[Data items]
^^^^

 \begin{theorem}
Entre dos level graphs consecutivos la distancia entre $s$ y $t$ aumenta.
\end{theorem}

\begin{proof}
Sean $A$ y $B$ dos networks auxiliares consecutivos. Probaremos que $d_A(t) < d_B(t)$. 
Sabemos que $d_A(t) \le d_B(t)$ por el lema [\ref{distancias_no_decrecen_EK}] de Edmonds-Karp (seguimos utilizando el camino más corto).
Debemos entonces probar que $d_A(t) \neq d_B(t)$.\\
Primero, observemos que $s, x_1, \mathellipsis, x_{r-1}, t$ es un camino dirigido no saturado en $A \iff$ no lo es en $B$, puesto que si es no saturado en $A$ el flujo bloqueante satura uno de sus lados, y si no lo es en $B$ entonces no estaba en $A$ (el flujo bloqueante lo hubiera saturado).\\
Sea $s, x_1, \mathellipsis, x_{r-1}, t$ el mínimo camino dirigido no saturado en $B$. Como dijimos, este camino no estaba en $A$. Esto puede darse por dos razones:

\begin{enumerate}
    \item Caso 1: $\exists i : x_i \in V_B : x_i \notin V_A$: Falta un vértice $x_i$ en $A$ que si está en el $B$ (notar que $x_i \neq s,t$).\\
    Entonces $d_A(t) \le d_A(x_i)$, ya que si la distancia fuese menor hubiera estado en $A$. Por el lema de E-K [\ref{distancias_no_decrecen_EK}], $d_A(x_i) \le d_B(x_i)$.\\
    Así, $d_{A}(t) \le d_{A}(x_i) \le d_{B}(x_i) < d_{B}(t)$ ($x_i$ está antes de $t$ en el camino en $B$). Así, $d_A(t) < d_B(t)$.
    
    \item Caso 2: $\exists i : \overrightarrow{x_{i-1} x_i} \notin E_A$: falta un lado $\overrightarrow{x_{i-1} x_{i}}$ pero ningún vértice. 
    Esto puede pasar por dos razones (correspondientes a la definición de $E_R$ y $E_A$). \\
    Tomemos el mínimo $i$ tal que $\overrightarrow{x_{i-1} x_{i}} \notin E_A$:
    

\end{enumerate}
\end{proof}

^^^^

## Task to complete
Retype exactly the lines above, from the one with "Sabemos que $d_A(t)" through the one with "Debemos entonces probar", inclusive.

## Answer space
Sabemos que $d_A(t) \le d_B(t)$ por el lema [\ref{distancias_no_decrecen_EK}] de Edmonds-Karp (seguimos utilizando el camino más corto).
Debemos entonces probar que $d_A(t) \neq d_B(t)$.\\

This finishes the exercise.